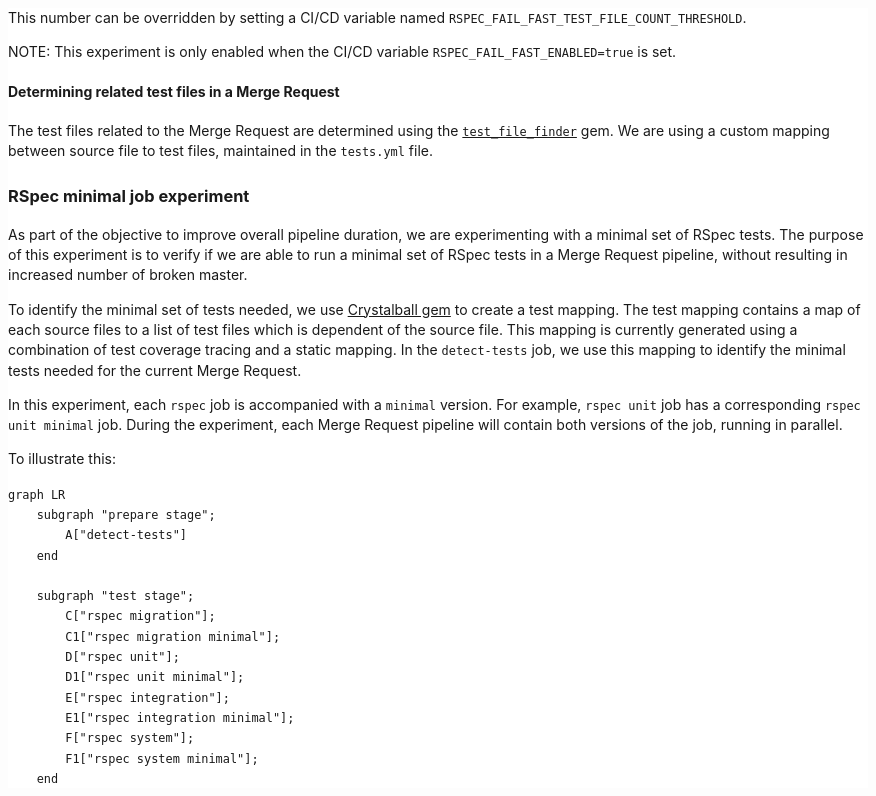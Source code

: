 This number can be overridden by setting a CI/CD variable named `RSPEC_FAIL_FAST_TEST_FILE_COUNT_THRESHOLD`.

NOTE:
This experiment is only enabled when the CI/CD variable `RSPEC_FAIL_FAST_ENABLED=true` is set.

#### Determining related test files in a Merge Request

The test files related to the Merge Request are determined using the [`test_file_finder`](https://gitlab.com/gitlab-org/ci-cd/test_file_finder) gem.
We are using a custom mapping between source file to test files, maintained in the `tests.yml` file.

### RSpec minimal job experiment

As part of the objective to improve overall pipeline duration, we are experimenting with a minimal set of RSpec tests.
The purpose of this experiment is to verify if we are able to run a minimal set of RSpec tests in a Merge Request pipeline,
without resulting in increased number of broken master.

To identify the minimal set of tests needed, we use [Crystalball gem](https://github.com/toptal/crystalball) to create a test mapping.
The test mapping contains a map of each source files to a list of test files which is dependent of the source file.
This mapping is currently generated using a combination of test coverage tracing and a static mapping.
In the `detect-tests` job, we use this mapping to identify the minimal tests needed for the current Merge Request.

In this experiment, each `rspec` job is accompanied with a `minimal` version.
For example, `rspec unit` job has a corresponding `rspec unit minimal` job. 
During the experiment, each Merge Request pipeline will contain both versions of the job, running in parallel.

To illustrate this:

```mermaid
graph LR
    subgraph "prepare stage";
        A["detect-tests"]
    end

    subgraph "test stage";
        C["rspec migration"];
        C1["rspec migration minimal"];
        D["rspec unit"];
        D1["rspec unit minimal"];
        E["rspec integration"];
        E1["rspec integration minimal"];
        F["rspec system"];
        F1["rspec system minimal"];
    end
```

------------

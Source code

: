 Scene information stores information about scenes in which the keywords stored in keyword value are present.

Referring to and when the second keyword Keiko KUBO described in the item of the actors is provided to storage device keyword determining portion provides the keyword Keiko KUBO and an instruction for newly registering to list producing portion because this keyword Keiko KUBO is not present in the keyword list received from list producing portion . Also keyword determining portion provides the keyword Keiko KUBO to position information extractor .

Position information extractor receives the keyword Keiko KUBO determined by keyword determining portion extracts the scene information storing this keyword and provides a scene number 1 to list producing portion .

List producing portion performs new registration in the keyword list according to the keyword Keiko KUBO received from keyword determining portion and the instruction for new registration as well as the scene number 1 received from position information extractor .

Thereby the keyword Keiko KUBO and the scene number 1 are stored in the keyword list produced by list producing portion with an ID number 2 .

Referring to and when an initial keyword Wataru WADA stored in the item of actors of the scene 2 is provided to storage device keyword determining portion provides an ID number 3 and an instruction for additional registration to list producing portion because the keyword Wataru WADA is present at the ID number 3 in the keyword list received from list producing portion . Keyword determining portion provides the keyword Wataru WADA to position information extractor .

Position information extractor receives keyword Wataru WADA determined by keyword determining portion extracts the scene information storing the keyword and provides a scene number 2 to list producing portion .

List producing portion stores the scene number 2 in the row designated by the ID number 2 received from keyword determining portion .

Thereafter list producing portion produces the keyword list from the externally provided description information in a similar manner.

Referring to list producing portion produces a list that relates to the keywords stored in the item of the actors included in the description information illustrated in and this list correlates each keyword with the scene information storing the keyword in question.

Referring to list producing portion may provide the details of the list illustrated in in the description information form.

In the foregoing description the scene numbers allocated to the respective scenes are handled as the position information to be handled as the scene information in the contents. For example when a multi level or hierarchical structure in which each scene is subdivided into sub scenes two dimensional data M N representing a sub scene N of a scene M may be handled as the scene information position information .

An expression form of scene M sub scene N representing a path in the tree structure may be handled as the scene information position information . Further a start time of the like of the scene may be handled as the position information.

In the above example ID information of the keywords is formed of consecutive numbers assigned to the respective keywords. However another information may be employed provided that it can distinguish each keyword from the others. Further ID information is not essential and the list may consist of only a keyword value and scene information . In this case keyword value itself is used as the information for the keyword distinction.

------------

• [Requirement]:
Copy each line of the data that contains the word "mapping", leaving the other lines out.

• [The completed task]:
We are using a custom mapping between source file to test files, maintained in the `tests.yml` file.
To identify the minimal set of tests needed, we use [Crystalball gem](https://github.com/toptal/crystalball) to create a test mapping.
The test mapping contains a map of each source files to a list of test files which is dependent of the source file.
This mapping is currently generated using a combination of test coverage tracing and a static mapping.
In the `detect-tests` job, we use this mapping to identify the minimal tests needed for the current Merge Request.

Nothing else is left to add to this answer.